I understand the reasons we had to walk away. I understand even more why we can’t seem to let go as if we are simply hitting pause and hoping we can hit play again.
There are so many unknowns, what ifs, and unanswered questions. But between the angry outbursts and mascara running down my face, there’s something you should know.
I never intended for us to end up this way.
I know you didn’t either.
I wanted the band on my left hand, the wedding vows in front of our family, and a future with you holding my heart. I wanted to create a life with you in which we created a life together. The house on a quiet street, coffee brewing in the morning, and the kids running around so loudly that it's impossible to hear your own thoughts.
But it seems as if you were scared away; scared away by the temptation, resentment, and the unknown. You were scared away by mistakes made and lost identities. We run to each other in despair, desperately searching for what we lost.
I take two steps forward and you take one step back. We’re stuck in the in-between of love and confusion, just filling us with more of the unknown.
Yet if I had to bet my life that we would end up together, I would put money on it every time. We loved strongly and whole-heartedly, and it was second nature giving you my heart. I never had to question if what we had, and what still exists between us now, was real.
Through the ups and downs, through the broken promises and tattered hearts, you are my best friend and my support system.
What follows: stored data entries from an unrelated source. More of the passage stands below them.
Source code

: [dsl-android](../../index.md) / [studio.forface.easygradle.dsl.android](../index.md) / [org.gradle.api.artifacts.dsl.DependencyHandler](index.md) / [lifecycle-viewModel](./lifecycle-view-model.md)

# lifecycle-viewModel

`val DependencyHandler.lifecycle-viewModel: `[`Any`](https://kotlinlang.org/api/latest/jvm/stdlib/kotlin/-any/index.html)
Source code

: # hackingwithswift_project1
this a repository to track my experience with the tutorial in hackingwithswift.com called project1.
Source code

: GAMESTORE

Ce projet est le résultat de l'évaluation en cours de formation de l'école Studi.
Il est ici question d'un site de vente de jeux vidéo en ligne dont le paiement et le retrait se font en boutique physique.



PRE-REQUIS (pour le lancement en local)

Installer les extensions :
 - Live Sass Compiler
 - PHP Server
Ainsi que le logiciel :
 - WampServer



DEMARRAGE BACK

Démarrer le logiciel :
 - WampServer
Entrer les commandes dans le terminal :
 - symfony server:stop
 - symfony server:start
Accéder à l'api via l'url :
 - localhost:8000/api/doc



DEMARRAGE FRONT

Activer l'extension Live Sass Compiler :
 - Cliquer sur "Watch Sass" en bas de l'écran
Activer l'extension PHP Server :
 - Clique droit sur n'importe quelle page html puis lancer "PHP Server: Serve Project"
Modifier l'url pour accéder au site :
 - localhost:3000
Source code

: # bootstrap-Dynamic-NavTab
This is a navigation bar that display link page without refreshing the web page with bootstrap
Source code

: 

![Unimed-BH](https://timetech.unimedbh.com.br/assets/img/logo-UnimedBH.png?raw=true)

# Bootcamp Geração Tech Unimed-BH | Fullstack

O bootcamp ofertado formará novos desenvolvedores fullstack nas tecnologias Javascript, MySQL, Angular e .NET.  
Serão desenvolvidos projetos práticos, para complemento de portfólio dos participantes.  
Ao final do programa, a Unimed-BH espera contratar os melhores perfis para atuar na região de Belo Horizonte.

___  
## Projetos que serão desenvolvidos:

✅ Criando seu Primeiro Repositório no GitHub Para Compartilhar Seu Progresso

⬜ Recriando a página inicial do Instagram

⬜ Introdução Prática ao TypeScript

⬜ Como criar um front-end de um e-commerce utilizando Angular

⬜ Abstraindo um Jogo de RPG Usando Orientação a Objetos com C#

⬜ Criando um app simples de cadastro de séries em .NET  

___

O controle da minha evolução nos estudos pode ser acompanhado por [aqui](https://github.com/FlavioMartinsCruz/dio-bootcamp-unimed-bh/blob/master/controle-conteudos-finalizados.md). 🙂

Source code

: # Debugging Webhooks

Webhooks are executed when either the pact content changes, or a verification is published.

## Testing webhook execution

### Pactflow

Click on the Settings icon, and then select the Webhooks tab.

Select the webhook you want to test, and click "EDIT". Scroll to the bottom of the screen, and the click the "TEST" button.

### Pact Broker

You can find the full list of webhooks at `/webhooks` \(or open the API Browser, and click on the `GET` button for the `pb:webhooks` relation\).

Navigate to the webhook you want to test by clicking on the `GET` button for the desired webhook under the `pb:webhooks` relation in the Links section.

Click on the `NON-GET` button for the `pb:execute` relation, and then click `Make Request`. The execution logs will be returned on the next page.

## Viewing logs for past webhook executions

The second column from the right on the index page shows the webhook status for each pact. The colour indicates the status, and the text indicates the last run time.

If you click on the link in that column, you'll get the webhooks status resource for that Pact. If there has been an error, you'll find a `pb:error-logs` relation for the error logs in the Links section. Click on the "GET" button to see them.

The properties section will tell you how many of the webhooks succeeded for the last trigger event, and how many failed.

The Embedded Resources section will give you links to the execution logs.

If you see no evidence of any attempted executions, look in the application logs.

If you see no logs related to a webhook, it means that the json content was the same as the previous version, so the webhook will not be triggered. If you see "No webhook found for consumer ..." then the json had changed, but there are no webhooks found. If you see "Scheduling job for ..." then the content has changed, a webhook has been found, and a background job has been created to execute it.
We can make each other laugh to the level of snorting, piggyback rides are a common occurrence, and playing rock-paper-scissors is a legitimate form of decision making. We know that our favorite words are often too vulgar for others and that I could always kick your butt in Battleship.
I know in my heart that the path to us is the right one, but it's foggy and I’m struggling to see, attempting to make my way to shore. I know that trust and forgiveness are on that path as well, begging to be found like the only lighthouse in the foggy distance.